[What to do]
Where a line holds the word "данные", copy that line from the data below.

[Exercise data]
————————

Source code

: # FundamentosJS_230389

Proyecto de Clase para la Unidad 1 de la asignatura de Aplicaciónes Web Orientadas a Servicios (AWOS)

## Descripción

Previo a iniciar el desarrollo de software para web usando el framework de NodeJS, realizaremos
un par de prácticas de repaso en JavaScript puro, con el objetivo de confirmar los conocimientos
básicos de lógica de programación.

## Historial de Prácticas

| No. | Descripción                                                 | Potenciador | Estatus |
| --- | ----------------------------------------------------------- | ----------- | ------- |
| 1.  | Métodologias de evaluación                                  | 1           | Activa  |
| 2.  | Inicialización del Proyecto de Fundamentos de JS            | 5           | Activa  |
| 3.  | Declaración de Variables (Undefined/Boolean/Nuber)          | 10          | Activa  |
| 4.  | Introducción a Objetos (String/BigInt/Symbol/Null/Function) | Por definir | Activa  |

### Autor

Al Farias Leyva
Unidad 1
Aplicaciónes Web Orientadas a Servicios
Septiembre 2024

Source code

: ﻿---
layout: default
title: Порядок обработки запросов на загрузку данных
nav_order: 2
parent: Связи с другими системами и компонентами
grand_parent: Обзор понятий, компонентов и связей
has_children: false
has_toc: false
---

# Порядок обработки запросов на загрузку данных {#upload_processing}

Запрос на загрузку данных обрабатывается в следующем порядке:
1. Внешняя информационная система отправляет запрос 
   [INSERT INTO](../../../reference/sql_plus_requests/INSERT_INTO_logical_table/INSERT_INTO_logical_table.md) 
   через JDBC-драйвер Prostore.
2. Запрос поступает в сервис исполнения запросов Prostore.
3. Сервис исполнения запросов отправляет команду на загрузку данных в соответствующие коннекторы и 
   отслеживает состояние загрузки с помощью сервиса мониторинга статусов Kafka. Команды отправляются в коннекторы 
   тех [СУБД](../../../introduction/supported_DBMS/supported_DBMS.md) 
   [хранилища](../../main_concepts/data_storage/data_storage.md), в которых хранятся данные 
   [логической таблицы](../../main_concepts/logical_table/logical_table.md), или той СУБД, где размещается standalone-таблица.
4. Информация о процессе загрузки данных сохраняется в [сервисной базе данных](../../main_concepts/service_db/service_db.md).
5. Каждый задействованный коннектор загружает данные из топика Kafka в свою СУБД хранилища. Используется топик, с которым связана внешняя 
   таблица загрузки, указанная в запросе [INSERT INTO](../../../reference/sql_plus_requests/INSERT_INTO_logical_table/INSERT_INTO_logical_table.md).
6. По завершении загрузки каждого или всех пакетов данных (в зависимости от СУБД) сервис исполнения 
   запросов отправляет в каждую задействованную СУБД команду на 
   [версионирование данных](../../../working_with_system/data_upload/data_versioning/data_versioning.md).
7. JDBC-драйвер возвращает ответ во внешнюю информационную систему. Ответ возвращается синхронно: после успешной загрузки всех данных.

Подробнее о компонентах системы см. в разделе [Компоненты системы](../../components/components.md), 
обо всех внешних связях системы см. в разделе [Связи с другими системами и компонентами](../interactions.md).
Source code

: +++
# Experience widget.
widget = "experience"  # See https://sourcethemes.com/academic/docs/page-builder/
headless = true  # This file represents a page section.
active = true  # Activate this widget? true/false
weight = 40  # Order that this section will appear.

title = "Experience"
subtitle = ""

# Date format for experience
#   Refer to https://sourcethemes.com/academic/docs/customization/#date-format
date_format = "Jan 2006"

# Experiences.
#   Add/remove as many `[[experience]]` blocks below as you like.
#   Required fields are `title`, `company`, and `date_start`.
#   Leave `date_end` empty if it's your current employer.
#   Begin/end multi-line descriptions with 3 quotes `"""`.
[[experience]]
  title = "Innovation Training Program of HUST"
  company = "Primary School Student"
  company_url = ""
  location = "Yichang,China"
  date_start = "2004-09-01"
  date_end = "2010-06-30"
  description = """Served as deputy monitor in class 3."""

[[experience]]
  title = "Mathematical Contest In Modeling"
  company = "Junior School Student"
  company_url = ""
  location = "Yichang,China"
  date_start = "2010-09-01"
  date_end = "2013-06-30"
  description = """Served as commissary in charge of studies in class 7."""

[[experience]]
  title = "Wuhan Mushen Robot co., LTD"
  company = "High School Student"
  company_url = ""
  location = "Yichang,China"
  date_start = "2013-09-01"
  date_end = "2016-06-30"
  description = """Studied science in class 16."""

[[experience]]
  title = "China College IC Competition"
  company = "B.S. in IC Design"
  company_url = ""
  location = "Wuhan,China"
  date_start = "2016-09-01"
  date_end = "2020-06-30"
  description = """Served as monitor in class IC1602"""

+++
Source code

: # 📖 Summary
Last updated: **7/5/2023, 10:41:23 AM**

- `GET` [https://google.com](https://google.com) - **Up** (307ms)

————————

[Exercise solution]
   [хранилища](../../main_concepts/data_storage/data_storage.md), в которых хранятся данные 
5. Каждый задействованный коннектор загружает данные из топика Kafka в свою СУБД хранилища. Используется топик, с которым связана внешняя 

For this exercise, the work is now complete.